(Beginning of Source data)

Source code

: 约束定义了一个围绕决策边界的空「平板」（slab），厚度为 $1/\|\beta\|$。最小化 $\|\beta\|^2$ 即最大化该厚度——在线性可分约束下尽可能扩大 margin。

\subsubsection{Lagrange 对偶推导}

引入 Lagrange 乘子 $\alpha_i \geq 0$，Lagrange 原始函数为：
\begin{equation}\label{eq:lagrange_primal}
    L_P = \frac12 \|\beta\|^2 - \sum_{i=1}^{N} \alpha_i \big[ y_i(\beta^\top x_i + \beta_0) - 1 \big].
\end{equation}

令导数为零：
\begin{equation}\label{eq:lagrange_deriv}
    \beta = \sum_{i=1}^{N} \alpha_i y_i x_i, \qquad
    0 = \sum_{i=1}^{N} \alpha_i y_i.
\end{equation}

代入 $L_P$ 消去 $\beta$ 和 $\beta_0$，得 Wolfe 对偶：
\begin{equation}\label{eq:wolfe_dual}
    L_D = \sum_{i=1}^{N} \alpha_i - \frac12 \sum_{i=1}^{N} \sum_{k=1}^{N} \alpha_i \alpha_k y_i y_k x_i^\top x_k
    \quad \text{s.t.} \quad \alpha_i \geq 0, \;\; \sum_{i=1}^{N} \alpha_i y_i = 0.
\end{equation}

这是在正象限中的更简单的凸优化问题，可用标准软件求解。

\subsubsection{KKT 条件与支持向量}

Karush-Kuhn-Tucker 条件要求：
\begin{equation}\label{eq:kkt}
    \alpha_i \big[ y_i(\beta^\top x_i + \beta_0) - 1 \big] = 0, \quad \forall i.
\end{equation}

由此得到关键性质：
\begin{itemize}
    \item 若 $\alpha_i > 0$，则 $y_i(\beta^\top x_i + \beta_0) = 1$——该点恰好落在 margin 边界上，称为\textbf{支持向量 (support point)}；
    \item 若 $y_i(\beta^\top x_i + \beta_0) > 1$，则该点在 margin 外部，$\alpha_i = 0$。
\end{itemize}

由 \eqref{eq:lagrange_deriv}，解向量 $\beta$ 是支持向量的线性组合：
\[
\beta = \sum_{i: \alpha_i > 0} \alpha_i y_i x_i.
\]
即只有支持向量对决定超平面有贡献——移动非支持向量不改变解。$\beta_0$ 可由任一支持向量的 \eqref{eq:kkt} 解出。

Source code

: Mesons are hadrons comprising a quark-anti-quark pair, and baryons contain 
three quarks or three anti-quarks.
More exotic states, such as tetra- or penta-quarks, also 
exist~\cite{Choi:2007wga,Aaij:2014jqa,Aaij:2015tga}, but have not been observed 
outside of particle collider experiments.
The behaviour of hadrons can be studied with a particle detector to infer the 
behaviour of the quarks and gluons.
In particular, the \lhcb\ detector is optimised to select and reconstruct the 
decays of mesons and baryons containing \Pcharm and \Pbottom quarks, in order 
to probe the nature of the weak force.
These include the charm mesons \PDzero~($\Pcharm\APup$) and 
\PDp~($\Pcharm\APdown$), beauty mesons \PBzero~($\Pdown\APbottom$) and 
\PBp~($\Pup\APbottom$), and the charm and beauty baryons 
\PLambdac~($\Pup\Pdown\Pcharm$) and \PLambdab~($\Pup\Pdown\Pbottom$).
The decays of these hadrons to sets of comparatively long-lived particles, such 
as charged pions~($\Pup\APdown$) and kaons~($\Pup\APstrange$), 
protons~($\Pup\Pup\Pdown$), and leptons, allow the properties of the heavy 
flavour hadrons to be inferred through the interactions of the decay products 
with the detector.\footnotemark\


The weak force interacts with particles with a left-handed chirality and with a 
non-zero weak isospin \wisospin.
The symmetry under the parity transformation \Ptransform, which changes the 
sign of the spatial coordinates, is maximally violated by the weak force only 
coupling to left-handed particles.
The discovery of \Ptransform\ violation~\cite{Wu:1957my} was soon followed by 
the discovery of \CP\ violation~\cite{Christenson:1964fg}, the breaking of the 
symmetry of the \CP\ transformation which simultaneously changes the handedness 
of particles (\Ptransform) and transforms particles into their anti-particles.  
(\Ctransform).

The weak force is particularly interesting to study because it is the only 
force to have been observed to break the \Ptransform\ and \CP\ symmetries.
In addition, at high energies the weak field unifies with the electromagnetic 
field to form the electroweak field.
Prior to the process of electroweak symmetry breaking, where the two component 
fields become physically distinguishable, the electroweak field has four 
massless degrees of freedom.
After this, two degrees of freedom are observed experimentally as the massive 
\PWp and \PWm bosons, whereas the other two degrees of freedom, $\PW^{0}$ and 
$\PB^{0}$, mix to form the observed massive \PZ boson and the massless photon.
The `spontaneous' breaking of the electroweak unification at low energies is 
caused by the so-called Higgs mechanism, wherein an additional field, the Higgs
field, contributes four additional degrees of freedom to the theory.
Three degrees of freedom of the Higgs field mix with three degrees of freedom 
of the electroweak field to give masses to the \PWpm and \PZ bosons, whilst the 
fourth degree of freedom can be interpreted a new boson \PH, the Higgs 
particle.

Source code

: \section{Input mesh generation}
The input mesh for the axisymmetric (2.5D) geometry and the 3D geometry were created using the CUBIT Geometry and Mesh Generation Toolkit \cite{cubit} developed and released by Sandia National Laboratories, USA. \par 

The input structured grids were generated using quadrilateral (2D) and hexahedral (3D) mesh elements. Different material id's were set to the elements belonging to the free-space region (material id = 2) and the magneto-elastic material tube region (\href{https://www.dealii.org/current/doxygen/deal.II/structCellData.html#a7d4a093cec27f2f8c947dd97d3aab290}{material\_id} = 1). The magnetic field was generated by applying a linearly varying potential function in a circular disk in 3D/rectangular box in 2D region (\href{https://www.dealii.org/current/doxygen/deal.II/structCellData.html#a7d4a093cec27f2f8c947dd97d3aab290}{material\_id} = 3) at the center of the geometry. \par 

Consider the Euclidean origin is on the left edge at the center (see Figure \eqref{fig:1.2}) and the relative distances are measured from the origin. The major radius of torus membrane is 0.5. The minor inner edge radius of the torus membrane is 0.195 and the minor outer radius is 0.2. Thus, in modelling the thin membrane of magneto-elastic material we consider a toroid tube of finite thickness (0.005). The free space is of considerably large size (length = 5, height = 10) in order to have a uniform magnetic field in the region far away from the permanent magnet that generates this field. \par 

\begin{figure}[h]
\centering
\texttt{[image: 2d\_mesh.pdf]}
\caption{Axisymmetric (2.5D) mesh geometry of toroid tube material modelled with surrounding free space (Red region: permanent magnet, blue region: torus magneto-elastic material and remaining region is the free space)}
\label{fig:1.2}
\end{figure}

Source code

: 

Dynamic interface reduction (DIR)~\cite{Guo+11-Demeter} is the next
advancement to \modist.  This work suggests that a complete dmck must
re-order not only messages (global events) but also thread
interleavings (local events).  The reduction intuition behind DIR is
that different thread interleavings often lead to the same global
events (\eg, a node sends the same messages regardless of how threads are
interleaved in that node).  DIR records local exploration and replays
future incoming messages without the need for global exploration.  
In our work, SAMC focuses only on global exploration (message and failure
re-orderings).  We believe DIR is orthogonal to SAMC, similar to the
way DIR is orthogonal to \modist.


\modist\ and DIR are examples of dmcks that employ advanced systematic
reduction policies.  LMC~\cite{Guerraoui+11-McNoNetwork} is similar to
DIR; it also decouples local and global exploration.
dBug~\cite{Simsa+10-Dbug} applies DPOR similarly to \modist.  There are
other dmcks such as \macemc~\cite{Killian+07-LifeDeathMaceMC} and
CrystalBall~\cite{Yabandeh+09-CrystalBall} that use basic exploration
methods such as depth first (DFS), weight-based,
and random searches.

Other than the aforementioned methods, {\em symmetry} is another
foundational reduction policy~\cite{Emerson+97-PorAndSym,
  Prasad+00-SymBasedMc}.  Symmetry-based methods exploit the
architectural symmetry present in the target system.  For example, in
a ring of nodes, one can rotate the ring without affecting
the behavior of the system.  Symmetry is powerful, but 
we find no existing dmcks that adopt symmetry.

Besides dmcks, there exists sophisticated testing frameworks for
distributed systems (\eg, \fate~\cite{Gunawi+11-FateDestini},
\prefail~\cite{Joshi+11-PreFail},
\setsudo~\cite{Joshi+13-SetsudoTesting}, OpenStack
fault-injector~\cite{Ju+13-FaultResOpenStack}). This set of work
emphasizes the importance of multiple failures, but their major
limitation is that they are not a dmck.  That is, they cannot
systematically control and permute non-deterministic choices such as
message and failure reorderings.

(End of Source data)

→ **Exercise description**
Go line by line through the material above and return each one that includes "beauty".

→ **Solution to the exercise**
\PDp~($\Pcharm\APdown$), beauty mesons \PBzero~($\Pdown\APbottom$) and 
\PBp~($\Pup\APbottom$), and the charm and beauty baryons 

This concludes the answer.